Washington International Law Journal


In 1947, a new Japanese Constitution (“Kenpō”) was born and its pacifist ideal was embodied in Article 9. Meanwhile, judicial review was transplanted, mainly from the United States (“U.S.”), into Japan. While the U.S. Supreme Court has narrowed its political question doctrine since Baker v. Carr in 1962, Japan developed its constitutional avoidance and political question doctrine in part to avoid deciding the merits of Article 9 disputes, including the legitimacy of Japan’s Self-Defense Force, the Security Treaty between the US and Japan, and the stationing of U.S. Forces in Japan. The Japanese Supreme Court (“SCJ”) adopted a deferential temperament to maintain stability with the political branches, thereby abdicating an effective means of settling critical disputes by routinely allowing executive interpretations of the Kenpō to stand unchallenged. Under the auspices of Prime Minister Shinzo Abe, an executive reinterpretation of Article 9 in July of 2014 sparked intense debate over the Kenpō’s fundamental principle of pacifism; it nearly divided Japan. In order to stimulate constitutional checks and balances, SCJ should seize the role of authoritative interpreter of the Kenpō. An important step in this direction can be accomplished by reexamining the unique text and history of the Kenpō and the development of political question doctrine in Japan. As the U.S. acted as Japan’s transplant donor of judicial review, the development of the U.S. political question doctrine could offer a model for SCJ to reconsider the weight of textual and historical considerations.

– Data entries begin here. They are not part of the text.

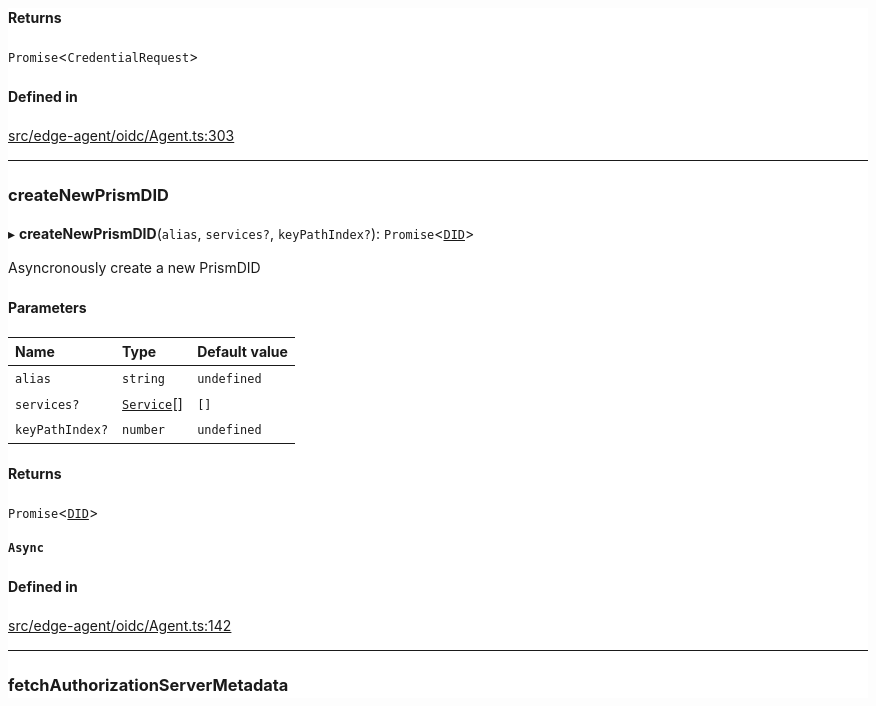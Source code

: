#### Returns

`Promise`\<`CredentialRequest`\>

#### Defined in

[src/edge-agent/oidc/Agent.ts:303](https://github.com/hyperledger/identus-edge-agent-sdk-ts/blob/1a3abf65a2f89b4ecd0f28af600329805573d6fc/src/edge-agent/oidc/Agent.ts#L303)

___

### createNewPrismDID

▸ **createNewPrismDID**(`alias`, `services?`, `keyPathIndex?`): `Promise`\<[`DID`](Domain.DID.md)\>

Asyncronously create a new PrismDID

#### Parameters

| Name | Type | Default value |
| :------ | :------ | :------ |
| `alias` | `string` | `undefined` |
| `services?` | [`Service`](Domain.Service.md)[] | `[]` |
| `keyPathIndex?` | `number` | `undefined` |

#### Returns

`Promise`\<[`DID`](Domain.DID.md)\>

**`Async`**

#### Defined in

[src/edge-agent/oidc/Agent.ts:142](https://github.com/hyperledger/identus-edge-agent-sdk-ts/blob/1a3abf65a2f89b4ecd0f28af600329805573d6fc/src/edge-agent/oidc/Agent.ts#L142)

___

### fetchAuthorizationServerMetadata
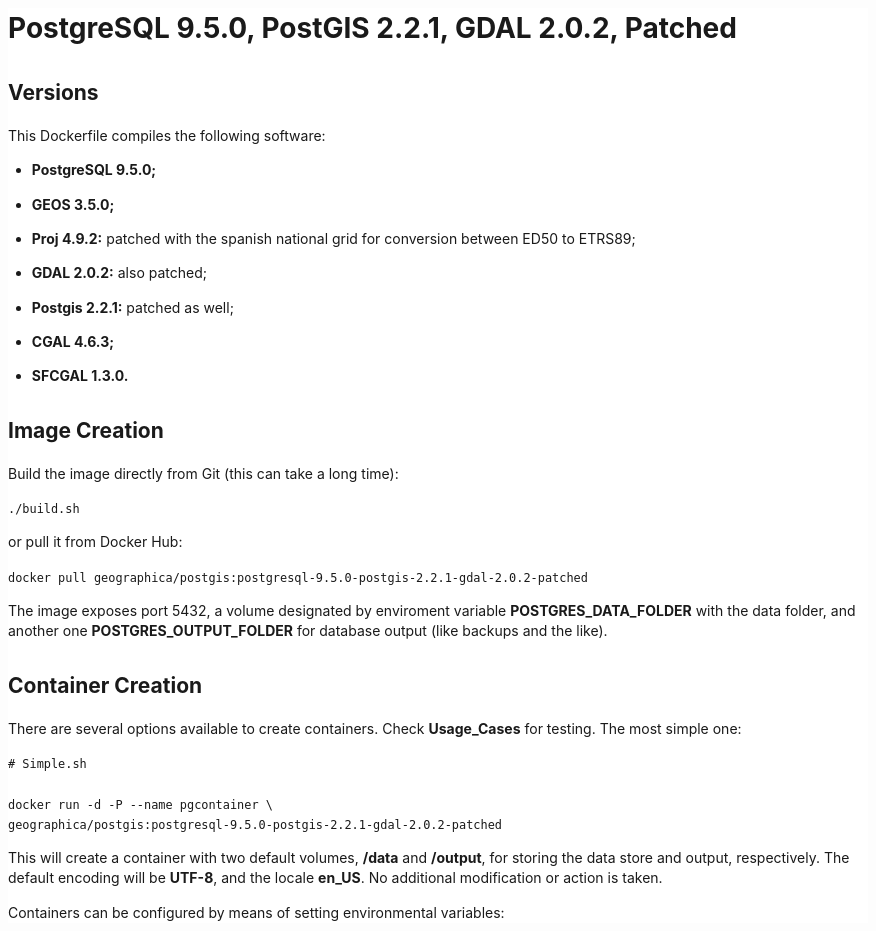 PostgreSQL 9.5.0, PostGIS 2.2.1, GDAL 2.0.2, Patched
=====================================================

Versions
--------

This Dockerfile compiles the following software:

- __PostgreSQL 9.5.0;__

- __GEOS 3.5.0;__

- __Proj 4.9.2:__ patched with the spanish national grid for conversion between ED50 to ETRS89;

- __GDAL 2.0.2:__ also patched;

- __Postgis 2.2.1:__ patched as well;

- __CGAL 4.6.3;__

- __SFCGAL 1.3.0.__


Image Creation
--------------

Build the image directly from Git (this can take a long time):

```Shell
./build.sh
```

or pull it from Docker Hub:

```Shell
docker pull geographica/postgis:postgresql-9.5.0-postgis-2.2.1-gdal-2.0.2-patched
```

The image exposes port 5432, a volume designated by enviroment variable __POSTGRES_DATA_FOLDER__ with the data folder, and another one __POSTGRES_OUTPUT_FOLDER__ for database output (like backups and the like).


Container Creation
------------------

There are several options available to create containers. Check __Usage_Cases__ for testing. The most simple one:

```Shell
# Simple.sh

docker run -d -P --name pgcontainer \
geographica/postgis:postgresql-9.5.0-postgis-2.2.1-gdal-2.0.2-patched
```

This will create a container with two default volumes, __/data__ and __/output__, for storing the data store and output, respectively. The default encoding will be __UTF-8__, and the locale __en_US__. No additional modification or action is taken.

Containers can be configured by means of setting environmental variables:
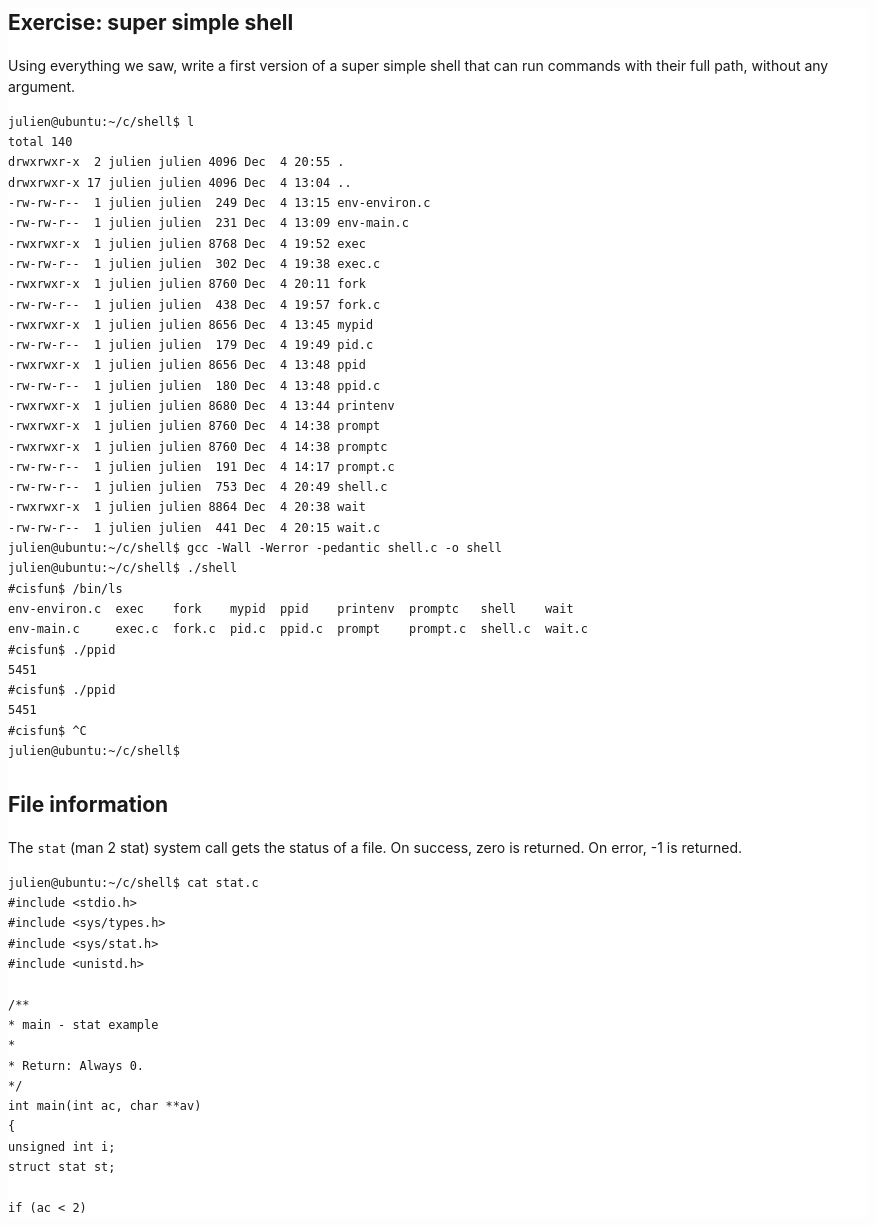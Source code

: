 ## Exercise: super simple shell

Using everything we saw, write a first version of a super simple shell that can run commands with their full path, without any argument.

```
julien@ubuntu:~/c/shell$ l
total 140
drwxrwxr-x  2 julien julien 4096 Dec  4 20:55 .
drwxrwxr-x 17 julien julien 4096 Dec  4 13:04 ..
-rw-rw-r--  1 julien julien  249 Dec  4 13:15 env-environ.c
-rw-rw-r--  1 julien julien  231 Dec  4 13:09 env-main.c
-rwxrwxr-x  1 julien julien 8768 Dec  4 19:52 exec
-rw-rw-r--  1 julien julien  302 Dec  4 19:38 exec.c
-rwxrwxr-x  1 julien julien 8760 Dec  4 20:11 fork
-rw-rw-r--  1 julien julien  438 Dec  4 19:57 fork.c
-rwxrwxr-x  1 julien julien 8656 Dec  4 13:45 mypid
-rw-rw-r--  1 julien julien  179 Dec  4 19:49 pid.c
-rwxrwxr-x  1 julien julien 8656 Dec  4 13:48 ppid
-rw-rw-r--  1 julien julien  180 Dec  4 13:48 ppid.c
-rwxrwxr-x  1 julien julien 8680 Dec  4 13:44 printenv
-rwxrwxr-x  1 julien julien 8760 Dec  4 14:38 prompt
-rwxrwxr-x  1 julien julien 8760 Dec  4 14:38 promptc
-rw-rw-r--  1 julien julien  191 Dec  4 14:17 prompt.c
-rw-rw-r--  1 julien julien  753 Dec  4 20:49 shell.c
-rwxrwxr-x  1 julien julien 8864 Dec  4 20:38 wait
-rw-rw-r--  1 julien julien  441 Dec  4 20:15 wait.c
julien@ubuntu:~/c/shell$ gcc -Wall -Werror -pedantic shell.c -o shell
julien@ubuntu:~/c/shell$ ./shell
#cisfun$ /bin/ls
env-environ.c  exec    fork    mypid  ppid    printenv  promptc   shell    wait
env-main.c     exec.c  fork.c  pid.c  ppid.c  prompt    prompt.c  shell.c  wait.c
#cisfun$ ./ppid
5451
#cisfun$ ./ppid
5451
#cisfun$ ^C
julien@ubuntu:~/c/shell$

```

## File information

The  `stat`  (man 2 stat) system call gets the status of a file. On success, zero is returned. On error, -1 is returned.

```
julien@ubuntu:~/c/shell$ cat stat.c
#include <stdio.h>
#include <sys/types.h>
#include <sys/stat.h>
#include <unistd.h>

/**
* main - stat example
*
* Return: Always 0.
*/
int main(int ac, char **av)
{
unsigned int i;
struct stat st;

if (ac < 2)
```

We recommend that SCJ restate and clarify its political question doctrine using the development of the U.S. political question doctrine as a model. Further, agreeing to hear an Article 9 case will allow SCJ to play an active role in furtherance of a constructive dialogue between the government and the people to form a new consensus on its national security strategies and move Japan forward.